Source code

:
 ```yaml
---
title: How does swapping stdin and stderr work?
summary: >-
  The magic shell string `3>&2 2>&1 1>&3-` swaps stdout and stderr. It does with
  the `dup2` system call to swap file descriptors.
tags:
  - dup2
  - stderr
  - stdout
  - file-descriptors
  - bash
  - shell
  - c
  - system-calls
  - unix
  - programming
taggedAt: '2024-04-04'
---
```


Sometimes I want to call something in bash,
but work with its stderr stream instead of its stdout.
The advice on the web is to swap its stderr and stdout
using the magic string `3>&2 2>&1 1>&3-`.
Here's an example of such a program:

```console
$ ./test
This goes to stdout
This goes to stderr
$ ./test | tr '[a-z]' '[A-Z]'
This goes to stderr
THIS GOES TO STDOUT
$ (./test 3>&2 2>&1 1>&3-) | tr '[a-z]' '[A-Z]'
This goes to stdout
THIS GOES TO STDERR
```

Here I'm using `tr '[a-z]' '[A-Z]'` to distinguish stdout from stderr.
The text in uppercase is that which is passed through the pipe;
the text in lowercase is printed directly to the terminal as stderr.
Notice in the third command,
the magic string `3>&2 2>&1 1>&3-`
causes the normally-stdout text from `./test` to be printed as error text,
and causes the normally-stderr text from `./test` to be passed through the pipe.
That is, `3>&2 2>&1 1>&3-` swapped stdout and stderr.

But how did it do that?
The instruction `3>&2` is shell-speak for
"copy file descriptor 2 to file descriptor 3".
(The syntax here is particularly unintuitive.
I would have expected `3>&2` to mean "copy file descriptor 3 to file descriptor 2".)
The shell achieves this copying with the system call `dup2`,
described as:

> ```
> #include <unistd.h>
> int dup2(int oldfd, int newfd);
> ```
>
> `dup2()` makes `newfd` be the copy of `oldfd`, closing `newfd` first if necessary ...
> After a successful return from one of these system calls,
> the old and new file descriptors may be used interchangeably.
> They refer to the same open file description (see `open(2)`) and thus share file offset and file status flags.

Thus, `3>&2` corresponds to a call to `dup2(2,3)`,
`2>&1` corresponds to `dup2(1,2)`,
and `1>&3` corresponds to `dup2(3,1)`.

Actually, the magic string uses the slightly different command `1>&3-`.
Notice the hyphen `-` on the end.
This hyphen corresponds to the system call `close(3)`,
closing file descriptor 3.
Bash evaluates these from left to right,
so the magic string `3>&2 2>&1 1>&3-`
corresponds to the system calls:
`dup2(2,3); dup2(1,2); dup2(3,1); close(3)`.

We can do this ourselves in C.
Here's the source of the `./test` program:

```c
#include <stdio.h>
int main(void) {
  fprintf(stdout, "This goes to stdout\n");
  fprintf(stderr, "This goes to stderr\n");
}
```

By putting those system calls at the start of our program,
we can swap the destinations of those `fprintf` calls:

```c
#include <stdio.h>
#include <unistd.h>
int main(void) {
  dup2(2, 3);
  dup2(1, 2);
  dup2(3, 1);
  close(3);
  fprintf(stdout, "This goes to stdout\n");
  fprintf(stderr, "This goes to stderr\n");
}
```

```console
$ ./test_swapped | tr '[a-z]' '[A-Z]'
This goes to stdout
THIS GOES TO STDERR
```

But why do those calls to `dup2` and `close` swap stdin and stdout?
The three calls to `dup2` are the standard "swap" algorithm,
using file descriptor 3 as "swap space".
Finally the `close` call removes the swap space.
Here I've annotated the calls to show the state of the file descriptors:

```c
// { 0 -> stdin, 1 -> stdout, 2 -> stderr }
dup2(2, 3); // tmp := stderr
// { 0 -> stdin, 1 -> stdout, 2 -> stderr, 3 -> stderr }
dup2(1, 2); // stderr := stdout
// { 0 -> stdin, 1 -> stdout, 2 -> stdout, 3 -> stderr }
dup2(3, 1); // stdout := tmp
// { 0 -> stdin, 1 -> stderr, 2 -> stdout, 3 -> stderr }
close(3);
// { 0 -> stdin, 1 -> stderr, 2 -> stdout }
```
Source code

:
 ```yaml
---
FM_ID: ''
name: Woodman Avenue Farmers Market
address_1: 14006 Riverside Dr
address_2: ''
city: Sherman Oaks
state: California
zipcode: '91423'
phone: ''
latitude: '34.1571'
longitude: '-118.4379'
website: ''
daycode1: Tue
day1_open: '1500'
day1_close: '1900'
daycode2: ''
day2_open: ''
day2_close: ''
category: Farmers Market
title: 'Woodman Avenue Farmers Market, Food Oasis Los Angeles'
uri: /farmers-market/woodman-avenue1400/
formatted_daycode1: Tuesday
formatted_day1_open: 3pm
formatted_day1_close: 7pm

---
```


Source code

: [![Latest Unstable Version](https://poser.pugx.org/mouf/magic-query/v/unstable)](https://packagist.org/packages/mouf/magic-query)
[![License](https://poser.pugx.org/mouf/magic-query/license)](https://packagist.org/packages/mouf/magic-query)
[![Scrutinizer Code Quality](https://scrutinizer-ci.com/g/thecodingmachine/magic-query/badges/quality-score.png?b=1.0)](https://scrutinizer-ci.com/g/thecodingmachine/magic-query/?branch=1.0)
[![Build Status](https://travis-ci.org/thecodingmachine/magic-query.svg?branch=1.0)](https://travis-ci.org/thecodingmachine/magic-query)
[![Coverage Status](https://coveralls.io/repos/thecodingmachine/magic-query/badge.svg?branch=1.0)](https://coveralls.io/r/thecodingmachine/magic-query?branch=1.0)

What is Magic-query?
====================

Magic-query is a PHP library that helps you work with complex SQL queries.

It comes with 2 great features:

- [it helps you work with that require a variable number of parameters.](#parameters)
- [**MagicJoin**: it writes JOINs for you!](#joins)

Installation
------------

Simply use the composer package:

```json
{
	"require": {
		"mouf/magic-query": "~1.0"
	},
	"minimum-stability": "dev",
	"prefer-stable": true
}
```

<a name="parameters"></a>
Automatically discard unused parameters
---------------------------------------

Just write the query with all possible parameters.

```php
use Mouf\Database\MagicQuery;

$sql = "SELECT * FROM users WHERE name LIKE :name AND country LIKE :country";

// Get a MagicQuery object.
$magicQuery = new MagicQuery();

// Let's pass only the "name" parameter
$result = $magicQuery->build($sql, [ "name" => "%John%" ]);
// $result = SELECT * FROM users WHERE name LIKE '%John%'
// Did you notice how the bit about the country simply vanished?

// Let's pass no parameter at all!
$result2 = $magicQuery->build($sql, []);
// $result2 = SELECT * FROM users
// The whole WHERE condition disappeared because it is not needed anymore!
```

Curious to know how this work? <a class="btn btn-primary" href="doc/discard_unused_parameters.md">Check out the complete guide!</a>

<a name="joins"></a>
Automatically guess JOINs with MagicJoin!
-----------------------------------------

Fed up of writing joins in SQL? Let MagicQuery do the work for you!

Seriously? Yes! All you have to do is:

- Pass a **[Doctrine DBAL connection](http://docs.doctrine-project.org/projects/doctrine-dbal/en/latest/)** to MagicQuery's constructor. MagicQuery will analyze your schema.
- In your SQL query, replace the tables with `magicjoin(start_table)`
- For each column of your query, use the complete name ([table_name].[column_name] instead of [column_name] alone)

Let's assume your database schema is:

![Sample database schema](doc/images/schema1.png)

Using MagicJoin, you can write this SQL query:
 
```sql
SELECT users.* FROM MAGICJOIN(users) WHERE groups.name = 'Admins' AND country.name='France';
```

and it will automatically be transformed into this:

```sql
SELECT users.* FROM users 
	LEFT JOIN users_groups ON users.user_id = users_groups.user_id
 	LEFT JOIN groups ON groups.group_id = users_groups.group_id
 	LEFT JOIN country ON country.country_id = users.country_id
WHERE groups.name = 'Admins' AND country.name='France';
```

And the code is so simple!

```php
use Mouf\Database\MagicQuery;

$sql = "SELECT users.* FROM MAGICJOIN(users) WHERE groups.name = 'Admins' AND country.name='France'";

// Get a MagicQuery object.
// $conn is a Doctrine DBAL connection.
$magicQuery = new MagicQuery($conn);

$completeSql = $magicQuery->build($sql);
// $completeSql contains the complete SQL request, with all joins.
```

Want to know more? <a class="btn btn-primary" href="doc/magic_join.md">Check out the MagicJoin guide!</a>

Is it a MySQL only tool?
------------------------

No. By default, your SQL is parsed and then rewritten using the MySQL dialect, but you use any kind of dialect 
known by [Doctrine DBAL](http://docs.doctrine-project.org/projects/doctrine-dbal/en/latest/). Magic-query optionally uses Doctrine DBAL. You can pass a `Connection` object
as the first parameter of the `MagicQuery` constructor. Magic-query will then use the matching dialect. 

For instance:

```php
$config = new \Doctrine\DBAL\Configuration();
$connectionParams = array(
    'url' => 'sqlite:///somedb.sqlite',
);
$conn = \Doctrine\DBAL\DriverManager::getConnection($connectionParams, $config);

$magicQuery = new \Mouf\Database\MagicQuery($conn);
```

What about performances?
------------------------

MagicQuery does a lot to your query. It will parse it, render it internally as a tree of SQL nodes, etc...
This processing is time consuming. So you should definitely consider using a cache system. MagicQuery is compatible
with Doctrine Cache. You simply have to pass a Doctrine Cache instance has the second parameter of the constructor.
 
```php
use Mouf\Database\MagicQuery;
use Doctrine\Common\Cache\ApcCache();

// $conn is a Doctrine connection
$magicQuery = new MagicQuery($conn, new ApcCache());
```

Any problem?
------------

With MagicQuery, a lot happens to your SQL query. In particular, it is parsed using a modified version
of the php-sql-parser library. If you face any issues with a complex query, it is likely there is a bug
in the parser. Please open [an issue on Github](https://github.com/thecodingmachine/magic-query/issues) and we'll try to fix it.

┄┄┄┄┄┄

* [TO DO] From the opening line of the data above, please print each line as written up to and including the line that contains "But how did it do that?", and nothing more.

* [RESPONSE AREA]
Source code

:
 ```yaml
---
title: How does swapping stdin and stderr work?
summary: >-
  The magic shell string `3>&2 2>&1 1>&3-` swaps stdout and stderr. It does with
  the `dup2` system call to swap file descriptors.
tags:
  - dup2
  - stderr
  - stdout
  - file-descriptors
  - bash
  - shell
  - c
  - system-calls
  - unix
  - programming
taggedAt: '2024-04-04'
---
```


Sometimes I want to call something in bash,
but work with its stderr stream instead of its stdout.
The advice on the web is to swap its stderr and stdout
using the magic string `3>&2 2>&1 1>&3-`.
Here's an example of such a program:

```console
$ ./test
This goes to stdout
This goes to stderr
$ ./test | tr '[a-z]' '[A-Z]'
This goes to stderr
THIS GOES TO STDOUT
$ (./test 3>&2 2>&1 1>&3-) | tr '[a-z]' '[A-Z]'
This goes to stdout
THIS GOES TO STDERR
```

Here I'm using `tr '[a-z]' '[A-Z]'` to distinguish stdout from stderr.
The text in uppercase is that which is passed through the pipe;
the text in lowercase is printed directly to the terminal as stderr.
Notice in the third command,
the magic string `3>&2 2>&1 1>&3-`
causes the normally-stdout text from `./test` to be printed as error text,
and causes the normally-stderr text from `./test` to be passed through the pipe.
That is, `3>&2 2>&1 1>&3-` swapped stdout and stderr.

But how did it do that?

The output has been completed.